January 24, 2022 – Meta Platforms gave a big thumbs up to NVIDIA, choosing the technologies for what it believes will be its most powerful research system to date.

The AI Research SuperCluster (RSC), announced , is already training new models to advance AI. Once fully deployed, Meta’s RSC is expected to be one of the largest customer installation of NVIDIA DGX A100 systems.

“We hope RSC will help us build entirely new AI systems that can, for example, power real-time voice translations to large groups of people, each speaking a different language, so they could seamlessly collaborate on a research project or play an AR game together,” the company says in a blog.

Training AI’s models

When RSC is fully built out, later this year, Meta aims to use it to train AI models with more than a trillion parameters. That could advance fields such as natural-language processing for jobs like identifying harmful content in real time.

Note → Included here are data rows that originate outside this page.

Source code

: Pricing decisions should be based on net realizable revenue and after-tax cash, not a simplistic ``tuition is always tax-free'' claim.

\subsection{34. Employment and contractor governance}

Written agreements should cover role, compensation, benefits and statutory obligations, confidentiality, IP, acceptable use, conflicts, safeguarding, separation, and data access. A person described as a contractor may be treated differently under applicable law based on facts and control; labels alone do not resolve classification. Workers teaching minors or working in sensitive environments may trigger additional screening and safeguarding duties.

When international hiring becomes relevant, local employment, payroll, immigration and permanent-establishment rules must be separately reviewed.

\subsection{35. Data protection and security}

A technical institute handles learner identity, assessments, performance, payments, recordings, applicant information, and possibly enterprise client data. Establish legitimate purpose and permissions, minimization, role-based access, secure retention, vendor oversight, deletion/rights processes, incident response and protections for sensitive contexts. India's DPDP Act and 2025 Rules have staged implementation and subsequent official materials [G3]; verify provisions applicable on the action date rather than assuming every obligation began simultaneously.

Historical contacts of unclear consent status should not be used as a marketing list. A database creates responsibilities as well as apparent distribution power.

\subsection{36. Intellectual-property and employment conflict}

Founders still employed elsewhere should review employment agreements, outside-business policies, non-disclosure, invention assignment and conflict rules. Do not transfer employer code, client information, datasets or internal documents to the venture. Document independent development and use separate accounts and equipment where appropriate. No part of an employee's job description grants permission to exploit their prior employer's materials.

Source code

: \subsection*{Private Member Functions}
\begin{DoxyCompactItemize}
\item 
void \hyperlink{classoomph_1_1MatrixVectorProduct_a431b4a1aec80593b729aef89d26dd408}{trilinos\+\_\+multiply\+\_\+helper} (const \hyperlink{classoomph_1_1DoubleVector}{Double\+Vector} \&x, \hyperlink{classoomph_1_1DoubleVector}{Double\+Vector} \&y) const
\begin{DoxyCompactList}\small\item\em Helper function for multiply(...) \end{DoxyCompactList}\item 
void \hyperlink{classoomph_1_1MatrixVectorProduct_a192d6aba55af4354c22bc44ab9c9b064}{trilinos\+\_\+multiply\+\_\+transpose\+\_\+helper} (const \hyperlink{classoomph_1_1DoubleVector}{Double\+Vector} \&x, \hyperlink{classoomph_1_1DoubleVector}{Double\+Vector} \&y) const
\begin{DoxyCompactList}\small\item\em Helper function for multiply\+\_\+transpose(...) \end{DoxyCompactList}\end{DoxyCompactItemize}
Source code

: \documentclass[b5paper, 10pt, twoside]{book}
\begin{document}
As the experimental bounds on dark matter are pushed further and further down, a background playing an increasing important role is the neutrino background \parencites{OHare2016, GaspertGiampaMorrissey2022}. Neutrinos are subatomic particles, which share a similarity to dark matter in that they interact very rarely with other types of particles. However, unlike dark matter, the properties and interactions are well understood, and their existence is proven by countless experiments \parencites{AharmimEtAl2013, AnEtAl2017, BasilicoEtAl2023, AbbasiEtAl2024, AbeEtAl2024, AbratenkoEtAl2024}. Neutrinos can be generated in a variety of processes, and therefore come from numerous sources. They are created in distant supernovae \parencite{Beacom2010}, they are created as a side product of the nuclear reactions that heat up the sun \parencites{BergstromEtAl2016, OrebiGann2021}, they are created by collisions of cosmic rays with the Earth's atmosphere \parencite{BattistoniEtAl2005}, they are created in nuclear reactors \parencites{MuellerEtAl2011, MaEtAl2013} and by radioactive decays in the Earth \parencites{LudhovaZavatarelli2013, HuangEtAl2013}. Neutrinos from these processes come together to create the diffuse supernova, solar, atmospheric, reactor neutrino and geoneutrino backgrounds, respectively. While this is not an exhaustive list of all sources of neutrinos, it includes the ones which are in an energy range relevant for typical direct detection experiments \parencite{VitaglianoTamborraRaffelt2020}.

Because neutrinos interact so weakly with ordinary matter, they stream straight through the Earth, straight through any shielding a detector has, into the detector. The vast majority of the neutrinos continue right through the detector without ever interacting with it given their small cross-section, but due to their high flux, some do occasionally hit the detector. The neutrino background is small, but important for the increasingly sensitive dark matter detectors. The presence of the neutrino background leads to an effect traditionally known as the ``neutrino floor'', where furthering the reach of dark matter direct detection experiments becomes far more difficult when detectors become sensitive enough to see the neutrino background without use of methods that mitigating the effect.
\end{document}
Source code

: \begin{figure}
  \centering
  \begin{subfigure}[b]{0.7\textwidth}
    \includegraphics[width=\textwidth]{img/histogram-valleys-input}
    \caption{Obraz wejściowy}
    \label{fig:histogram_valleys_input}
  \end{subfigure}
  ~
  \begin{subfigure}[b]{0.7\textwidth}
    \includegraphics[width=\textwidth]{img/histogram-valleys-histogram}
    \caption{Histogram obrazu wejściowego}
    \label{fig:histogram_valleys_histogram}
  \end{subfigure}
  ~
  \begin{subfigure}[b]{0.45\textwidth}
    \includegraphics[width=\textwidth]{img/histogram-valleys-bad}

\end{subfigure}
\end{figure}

In addition to performance at scale, Meta cited extreme reliability, security, privacy and the flexibility to handle “a wide range of AI models” as its key criteria for RSC.

Meta’s AI Research SuperCluster features hundreds of NVIDIA DGX systems linked on an NVIDIA Quantum InfiniBand network to accelerate the work of its AI research teams.

Under the hood

The new AI supercomputer currently uses 760 NVIDIA DGX A100 systems as its compute nodes. They pack a total of 6,080 NVIDIA A100 GPUs linked on an NVIDIA Quantum 200Gb/s InfiniBand network to deliver 1,895 petaflops of TF32 performance.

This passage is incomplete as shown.